-- Supplied data --
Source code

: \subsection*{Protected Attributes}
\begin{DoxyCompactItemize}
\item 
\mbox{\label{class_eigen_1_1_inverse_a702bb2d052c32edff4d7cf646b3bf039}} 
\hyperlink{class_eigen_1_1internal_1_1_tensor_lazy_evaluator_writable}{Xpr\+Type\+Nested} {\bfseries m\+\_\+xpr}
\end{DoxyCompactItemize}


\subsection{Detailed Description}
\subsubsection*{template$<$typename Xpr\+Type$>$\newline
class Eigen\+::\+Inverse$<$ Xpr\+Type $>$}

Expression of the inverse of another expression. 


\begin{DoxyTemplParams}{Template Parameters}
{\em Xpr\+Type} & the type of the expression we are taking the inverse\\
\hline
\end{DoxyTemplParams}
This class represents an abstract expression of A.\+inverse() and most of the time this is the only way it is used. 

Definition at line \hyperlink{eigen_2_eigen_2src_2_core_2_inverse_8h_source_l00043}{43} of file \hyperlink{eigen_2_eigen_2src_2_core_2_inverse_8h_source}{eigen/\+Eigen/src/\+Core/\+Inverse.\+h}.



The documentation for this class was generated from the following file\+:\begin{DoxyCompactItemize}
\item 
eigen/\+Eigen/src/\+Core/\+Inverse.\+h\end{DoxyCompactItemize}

-- Exercise description --
Print each record word for word.

-- Answer for the task --
Source code

: \subsection*{Protected Attributes}
\begin{DoxyCompactItemize}
\item 
\mbox{\label{class_eigen_1_1_inverse_a702bb2d052c32edff4d7cf646b3bf039}} 
\hyperlink{class_eigen_1_1internal_1_1_tensor_lazy_evaluator_writable}{Xpr\+Type\+Nested} {\bfseries m\+\_\+xpr}
\end{DoxyCompactItemize}


\subsection{Detailed Description}
\subsubsection*{template$<$typename Xpr\+Type$>$\newline
class Eigen\+::\+Inverse$<$ Xpr\+Type $>$}

Expression of the inverse of another expression. 


\begin{DoxyTemplParams}{Template Parameters}
{\em Xpr\+Type} & the type of the expression we are taking the inverse\\
\hline
\end{DoxyTemplParams}
This class represents an abstract expression of A.\+inverse() and most of the time this is the only way it is used. 

Definition at line \hyperlink{eigen_2_eigen_2src_2_core_2_inverse_8h_source_l00043}{43} of file \hyperlink{eigen_2_eigen_2src_2_core_2_inverse_8h_source}{eigen/\+Eigen/src/\+Core/\+Inverse.\+h}.



The documentation for this class was generated from the following file\+:\begin{DoxyCompactItemize}
\item 
eigen/\+Eigen/src/\+Core/\+Inverse.\+h\end{DoxyCompactItemize}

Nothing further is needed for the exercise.